Today began with a tropical spectacle. In the early cool morn, we boarded Zodiacs to explore the Rios Cuero and Salado. It was a tropical fantasy. Thick vegetation swathed the shores. Howler monkeys snoozed among the branches, all languor but for their tails, questing, like snakes, for a tighter grip. Butterflies skipped from flower to flower. But most varied were the birds. Parrots shot by in noisy flight, or screeched from hidden leafy perches. Herons and kingfishers played follow the leader with our boats. Toucans gamboled in the treetops, and gave their strange ‘treefrog’ calls. We found brightly colored trogons, huge woodpeckers, and even the bizarre and masterfully cryptic pottoo.

We had sought birds, but as we motored to our next destination, the birds came to us. Tiny warblers appeared on the light fixtures, beneath the deck chairs, and between people’s feet. These birds were in migration, and used the ship as a temporary resting place. Most were exhausted beyond fear, and sometimes landed within inches of our eyes! We saw several species, including the Blackburnian warbler, fabulously plumed in incendiary colors.

Equally bright colors lay beneath the waves. From tiny Southwest Cay, we donned our gear and went snorkeling. Fish hovered over the intricate reef, barred or spotted, vermiculated or pied, rimmed or punctuated in splendid hues. We saw mousy grey and acid purple, emerald and maroon, midnight and electric blue, and every kind of yellow.

Emerging from the water, many of us were a bit slack jawed and stupefied at the submarine scene, but a few of us managed to explore the tiny island. Once again we found migrating birds everywhere. The warblers, orioles and flycatchers all seemed more typical of some New England forest, yet here they were, perched in palm trees.

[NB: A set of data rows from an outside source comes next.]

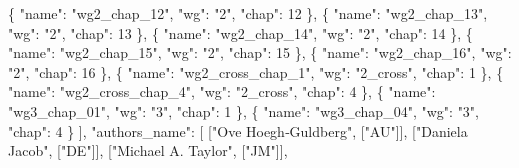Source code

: \documentclass[
]{article}
\newenvironment{Shaded}{}{}
\newcommand{\DataTypeTok}[1]{\textcolor[rgb]{0.56,0.13,0.00}{#1}}
\newcommand{\DecValTok}[1]{\textcolor[rgb]{0.25,0.63,0.44}{#1}}
\newcommand{\FunctionTok}[1]{\textcolor[rgb]{0.02,0.16,0.49}{#1}}
\newcommand{\OtherTok}[1]{\textcolor[rgb]{0.00,0.44,0.13}{#1}}
\newcommand{\StringTok}[1]{\textcolor[rgb]{0.25,0.44,0.63}{#1}}
\begin{document}
\begin{Shaded}
\begin{Highlighting}[]
    \FunctionTok{\{} \DataTypeTok{"name"}\FunctionTok{:} \StringTok{"wg2\_chap\_12"}\FunctionTok{,} \DataTypeTok{"wg"}\FunctionTok{:} \StringTok{"2"}\FunctionTok{,} \DataTypeTok{"chap"}\FunctionTok{:} \DecValTok{12} \FunctionTok{\}}\OtherTok{,}
    \FunctionTok{\{} \DataTypeTok{"name"}\FunctionTok{:} \StringTok{"wg2\_chap\_13"}\FunctionTok{,} \DataTypeTok{"wg"}\FunctionTok{:} \StringTok{"2"}\FunctionTok{,} \DataTypeTok{"chap"}\FunctionTok{:} \DecValTok{13} \FunctionTok{\}}\OtherTok{,}
    \FunctionTok{\{} \DataTypeTok{"name"}\FunctionTok{:} \StringTok{"wg2\_chap\_14"}\FunctionTok{,} \DataTypeTok{"wg"}\FunctionTok{:} \StringTok{"2"}\FunctionTok{,} \DataTypeTok{"chap"}\FunctionTok{:} \DecValTok{14} \FunctionTok{\}}\OtherTok{,}
    \FunctionTok{\{} \DataTypeTok{"name"}\FunctionTok{:} \StringTok{"wg2\_chap\_15"}\FunctionTok{,} \DataTypeTok{"wg"}\FunctionTok{:} \StringTok{"2"}\FunctionTok{,} \DataTypeTok{"chap"}\FunctionTok{:} \DecValTok{15} \FunctionTok{\}}\OtherTok{,}
    \FunctionTok{\{} \DataTypeTok{"name"}\FunctionTok{:} \StringTok{"wg2\_chap\_16"}\FunctionTok{,} \DataTypeTok{"wg"}\FunctionTok{:} \StringTok{"2"}\FunctionTok{,} \DataTypeTok{"chap"}\FunctionTok{:} \DecValTok{16} \FunctionTok{\}}\OtherTok{,}
    \FunctionTok{\{} \DataTypeTok{"name"}\FunctionTok{:} \StringTok{"wg2\_cross\_chap\_1"}\FunctionTok{,} \DataTypeTok{"wg"}\FunctionTok{:} \StringTok{"2\_cross"}\FunctionTok{,} \DataTypeTok{"chap"}\FunctionTok{:} \DecValTok{1} \FunctionTok{\}}\OtherTok{,}
    \FunctionTok{\{} \DataTypeTok{"name"}\FunctionTok{:} \StringTok{"wg2\_cross\_chap\_4"}\FunctionTok{,} \DataTypeTok{"wg"}\FunctionTok{:} \StringTok{"2\_cross"}\FunctionTok{,} \DataTypeTok{"chap"}\FunctionTok{:} \DecValTok{4} \FunctionTok{\}}\OtherTok{,}
    \FunctionTok{\{} \DataTypeTok{"name"}\FunctionTok{:} \StringTok{"wg3\_chap\_01"}\FunctionTok{,} \DataTypeTok{"wg"}\FunctionTok{:} \StringTok{"3"}\FunctionTok{,} \DataTypeTok{"chap"}\FunctionTok{:} \DecValTok{1} \FunctionTok{\}}\OtherTok{,}
    \FunctionTok{\{} \DataTypeTok{"name"}\FunctionTok{:} \StringTok{"wg3\_chap\_04"}\FunctionTok{,} \DataTypeTok{"wg"}\FunctionTok{:} \StringTok{"3"}\FunctionTok{,} \DataTypeTok{"chap"}\FunctionTok{:} \DecValTok{4} \FunctionTok{\}}
  \OtherTok{]}\FunctionTok{,}
  \DataTypeTok{"authors\_name"}\FunctionTok{:} \OtherTok{[}
    \OtherTok{[}\StringTok{"Ove Hoegh‐Guldberg"}\OtherTok{,} \OtherTok{[}\StringTok{"AU"}\OtherTok{]],}
    \OtherTok{[}\StringTok{"Daniela Jacob"}\OtherTok{,} \OtherTok{[}\StringTok{"DE"}\OtherTok{]],}
    \OtherTok{[}\StringTok{"Michael A. Taylor"}\OtherTok{,} \OtherTok{[}\StringTok{"JM"}\OtherTok{]],}

\end{Highlighting}
\end{Shaded}
\end{document}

By night the saga continued. Having rested during the day, all of these migrants were now streaming by in the dark. We gathered to watch as flock after flock passed our lights. Soon swallows were lining the handrails and awning supports. At last, the Captain dimmed our lights so as not to disorient the travelers.

It is moving to encounter a little bird, such as the Yellow warbler pictured, at close range. Gone is the swarm, the vast flock, the anonymous herd. Suddenly one sees an individual creature, with intensions, urges, even feelings, that even if never articulated, may be as heartfelt as our own.

Travel can lead one to new discoveries, without and within.